Despite the challenges of September 11 and a slowing economy, nearly 60 percent of charities raised more money in 2001 than in 2000, according to the latest survey by the Association of Fundraising Professionals (AFP).
The results of the survey, which asked charities to compare fundraising totals at the end of December, 2001 to the amount raised at the end of 2000, correspond to statistics from an earlier September 11 survey by Alexandria, Va.-based AFP conducted in October, 2001. At that time, 56 percent of respondents indicated that they were raising the same or more money than in October, 2000.
“After September 11 we heard a lot of anecdotal stories coming out of the media about the effects of September 11 on charitable contributions,” said Paulette Maehara, AFP’s president and CEO. “We were concerned that it seemed to be more of a crisis by anecdote – picking isolated situations and making large-scale assumptions based on that – rather than what the reality is.”
The survey also shows that an additional 10 percent of charities raised the same amount of money in 2001 as in 2000, and slightly more than 15 percent of respondents raised at least 30 percent more funds.
In addition, despite the myriad issues affecting the public in 2001, many charities were able to find new donors.

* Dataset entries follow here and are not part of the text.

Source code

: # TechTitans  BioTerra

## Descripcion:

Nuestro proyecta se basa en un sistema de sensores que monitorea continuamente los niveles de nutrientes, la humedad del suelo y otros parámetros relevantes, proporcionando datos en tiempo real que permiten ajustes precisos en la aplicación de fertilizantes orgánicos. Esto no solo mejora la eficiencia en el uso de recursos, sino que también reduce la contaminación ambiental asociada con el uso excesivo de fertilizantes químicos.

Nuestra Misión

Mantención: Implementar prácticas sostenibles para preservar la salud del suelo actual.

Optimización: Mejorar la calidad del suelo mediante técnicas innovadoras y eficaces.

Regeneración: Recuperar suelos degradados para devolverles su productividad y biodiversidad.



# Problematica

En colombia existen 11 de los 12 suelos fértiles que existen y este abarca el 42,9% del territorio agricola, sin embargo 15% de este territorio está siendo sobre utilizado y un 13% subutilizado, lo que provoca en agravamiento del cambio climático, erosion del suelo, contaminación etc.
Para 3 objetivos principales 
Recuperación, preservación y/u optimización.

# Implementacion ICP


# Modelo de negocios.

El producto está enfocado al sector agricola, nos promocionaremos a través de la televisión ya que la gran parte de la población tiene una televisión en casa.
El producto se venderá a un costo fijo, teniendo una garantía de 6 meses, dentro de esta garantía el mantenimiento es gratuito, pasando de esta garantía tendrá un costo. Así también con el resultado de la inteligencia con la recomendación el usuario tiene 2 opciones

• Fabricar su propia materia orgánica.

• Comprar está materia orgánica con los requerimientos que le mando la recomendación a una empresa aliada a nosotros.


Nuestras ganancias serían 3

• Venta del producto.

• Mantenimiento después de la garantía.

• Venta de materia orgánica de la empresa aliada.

More than 20 percent of respondents indicated that 16 percent or more of donors gave to their organization for the first time in 2001. Of previous donors, more than a third of respondents indicated that 10 percent or more of their donors increased their giving.

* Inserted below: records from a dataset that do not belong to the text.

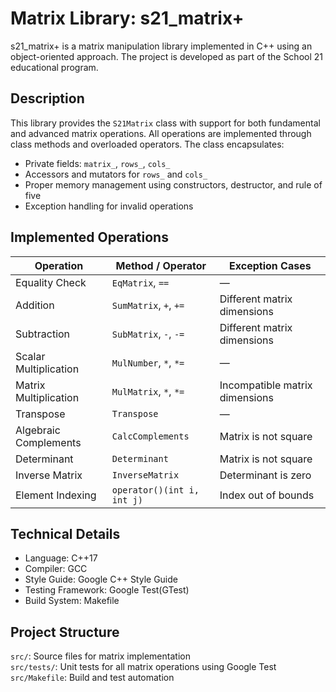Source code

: # Matrix Library: s21_matrix+

s21_matrix+ is a matrix manipulation library implemented in C++ using an object-oriented approach. The project is developed as part of the School 21 educational program.

## Description

This library provides the `S21Matrix` class with support for both fundamental and advanced matrix operations. All operations are implemented through class methods and overloaded operators. The class encapsulates:

- Private fields: `matrix_`, `rows_`, `cols_`
- Accessors and mutators for `rows_` and `cols_`
- Proper memory management using constructors, destructor, and rule of five
- Exception handling for invalid operations

## Implemented Operations

| Operation                  | Method / Operator                | Exception Cases                          |
|---------------------------|----------------------------------|-------------------------------------------|
| Equality Check            | `EqMatrix`, `==`                | —                                         |
| Addition                  | `SumMatrix`, `+`, `+=`          | Different matrix dimensions               |
| Subtraction               | `SubMatrix`, `-`, `-=`          | Different matrix dimensions               |
| Scalar Multiplication     | `MulNumber`, `*`, `*=`          | —                                         |
| Matrix Multiplication     | `MulMatrix`, `*`, `*=`          | Incompatible matrix dimensions            |
| Transpose                 | `Transpose`                     | —                                         |
| Algebraic Complements     | `CalcComplements`               | Matrix is not square                      |
| Determinant               | `Determinant`                   | Matrix is not square                      |
| Inverse Matrix            | `InverseMatrix`                 | Determinant is zero                       |
| Element Indexing          | `operator()(int i, int j)`      | Index out of bounds                       |

## Technical Details

- Language: C++17
- Compiler: GCC
- Style Guide: Google C++ Style Guide
- Testing Framework: Google Test(GTest)
- Build System: Makefile

## Project Structure

`src/`: Source files for matrix implementation  
`src/tests/`: Unit tests for all matrix operations using Google Test  
`src/Makefile`: Build and test automation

According to the October, 2001 survey – which compared fundraising totals both before and after September 11 to funds raised during the same time periods in 2000 – most organizations were having a successful fundraising year before September 11, with more than 50 percent reporting increases in funds raised at the end of August 2001 compared to the previous year.
An additional 23 percent were keeping pace with 2000 totals. However, roughly a quarter of respondents were also experiencing decreases at the end of August, compared to the same period a year earlier. At the end of October 2001, 44 percent of charities surveyed reported decreases in funding levels compared to the previous year.
Despite this drop, Maehara said that the results of both surveys substantiate her belief that philanthropy always does better during times of crisis. “The awareness of the need is so great that not only do people give to the crisis, but they give to other concerns as well,” she said. “The average donor gives to 15 causes. It’s no surprise that they will give additional money to a crisis. The question is, will they give all their charitable money exclusively to the crisis? The answer here is no, they won’t. The awareness level of the donor is so great in a crisis situation of not only the immediate need, but of all societal needs. It brings home the importance of what philanthropy does for the community.”
One example of a nonprofit that has fared well since September 11 is the Hebrew Home of Greater Washington in Rockville, Md., a skilled nursing facility, which saw a 12 percent increase in its annual giving from 2000 to 2001. Nicholas B. Simmonds, vice president, development/public affairs, credits this increase in funding to a diverse donor base that, in the midst of a crisis, still recognized the needs of the Hebrew Home.
“I think, by and large, that established charities managed to do OK in spite of everything,” he said. “The Hebrew Home has been in this community for 92 years. In as much as our donors recognized the emergency nature of the aftermath of September 11 and contributed to disaster relief, they continued to support us while making any additional contributions to September 11. It was ‘in addition to,’ rather than ‘instead of’.”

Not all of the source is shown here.